Deana Lawson at MoMA PS1, 22–25 Jackson Avenue, Long Island City Queens (until September 5, Thursday-Monday 12PM-6PM)

Deana Lawson’s photographs derive their aesthetic language from family albums, studio portraiture, and documentary images of Black life. I’m continually struck by the weirdness and humanity she finds in her subjects, as well as her wholly unmanicured settings. This is her first museum survey. I actually took a class with her on the Haitian Revolution at The Brooklyn Institute for Social Research. She was absolutely brilliant (I was mostly silent).

Nate Flagg: CWACACAMINSHIN / SONGS at Elma, 216 Plymouth St Brooklyn (until May 1, Wednesday, Saturday, Sunday 11AM-6PM)

Go see Nate Flagg’s meticulously drawn constructions at Elma, in one of the last remaining art studio buildings on the Brooklyn waterfront. More on him below, but I just wanted to note that I see a lot of alien architecture and hieroglyphics in his work. Also figuration. These reward the long look.

  • CHELSEA
Shaun Leonardo “Against Passive Seeing”

Articulating Activism: Works from the Shelley and Donald Rubin Private Collection at the 8th Floor, 17 West 17th Street (until June 18, Thursday-Saturday 11AM-6PM

The foundation started their art and social justice collection in 2015, which is a little late in my view, but the exhibition gives a good overview of explicitly activist art of the last 40 or so years. Some personal favorites on view are Shaun Leonardo, Betty Tompkins, Michael Rakowitz, Dread Scott and Edgar Heap of Birds. Side Note — these are the same Rubin’s who founded The Rubin Museum, focused on Himalayan and SE Asian art.

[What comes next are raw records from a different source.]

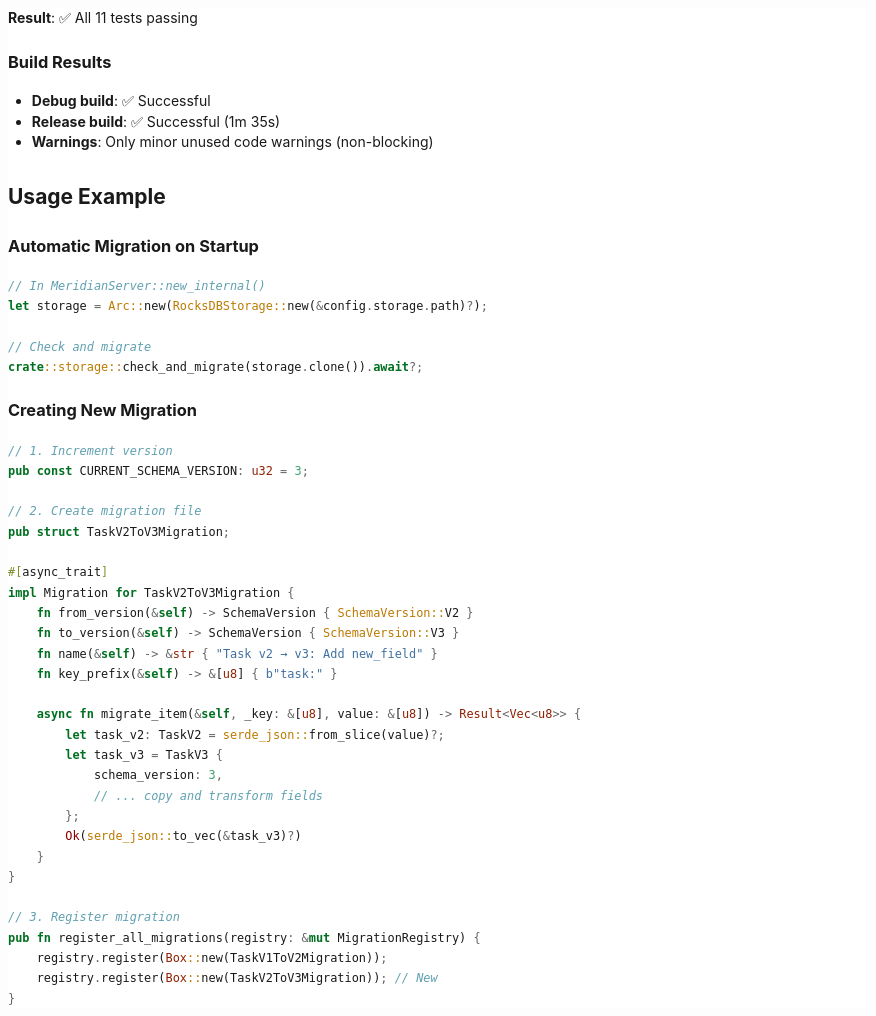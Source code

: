 **Result**: ✅ All 11 tests passing

### Build Results

- **Debug build**: ✅ Successful
- **Release build**: ✅ Successful (1m 35s)
- **Warnings**: Only minor unused code warnings (non-blocking)

## Usage Example

### Automatic Migration on Startup

```rust
// In MeridianServer::new_internal()
let storage = Arc::new(RocksDBStorage::new(&config.storage.path)?);

// Check and migrate
crate::storage::check_and_migrate(storage.clone()).await?;
```

### Creating New Migration

```rust
// 1. Increment version
pub const CURRENT_SCHEMA_VERSION: u32 = 3;

// 2. Create migration file
pub struct TaskV2ToV3Migration;

#[async_trait]
impl Migration for TaskV2ToV3Migration {
    fn from_version(&self) -> SchemaVersion { SchemaVersion::V2 }
    fn to_version(&self) -> SchemaVersion { SchemaVersion::V3 }
    fn name(&self) -> &str { "Task v2 → v3: Add new_field" }
    fn key_prefix(&self) -> &[u8] { b"task:" }

    async fn migrate_item(&self, _key: &[u8], value: &[u8]) -> Result<Vec<u8>> {
        let task_v2: TaskV2 = serde_json::from_slice(value)?;
        let task_v3 = TaskV3 {
            schema_version: 3,
            // ... copy and transform fields
        };
        Ok(serde_json::to_vec(&task_v3)?)
    }
}

// 3. Register migration
pub fn register_all_migrations(registry: &mut MigrationRegistry) {
    registry.register(Box::new(TaskV1ToV2Migration));
    registry.register(Box::new(TaskV2ToV3Migration)); // New
}
```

Dorthea Tanning: Doesn’t The Paint Say it All? at Kasmin Gallery, 509 West 27th St. (until April 16, Tuesday-Saturday 10AM-6PM)

In most Dorothea Tanning exhibitions, you either see her early surrealist work OR the later abstractions. In this show, you get to see it all. Spanning forty years if the artist’s career (1947–1987), this exhibition of drawings and paintings revels in her various epochs — from early formalism to her post-1950s “breaking of the mirror.” Read her essay “To Paint” to learn more.

Xiao Wang
  • DOWNTOWN

Xiao Wang: Liminal Blue at Deanna Evans Projects, 373 Broadway, E15 (Opening April 15 6PM-8PM; Wednesday-Saturday 12PM-6PM)

Huge vegetal arrangements obscure figures in these jewel-toned paintings. A sense of disorientation is definitely pervasive, but also sweet melancholy. Loving the purples and blues.

Yi To: When the Pebble Hits the Water at Someday, 120 Walker St #3R (until May 7, Thursday-Saturday 11AM-6PM)

These paintings truly surprised me, and I’m a cynical elder-millennial art obsessive. Barely out of art school, Yi To builds complex canvases with diluted oil paint and marble dust, in a restrained, geologic palate. Shoutout to The Move MVP Lily for taking me to this show.

ARTIST SPOTLIGHT

Nate Flagg

Nate Flagg (b. 1989, NY). Brooklyn-based artist.

Nate’s sculptural drawings speak to you in changing patterns that look like runes on stone. On first inspection, you’d think that these works are about architecture, but they’re really about language. Then again, isn’t language itself a kind of architecture? One built between people, breaking down on occasion, but forging new connections too.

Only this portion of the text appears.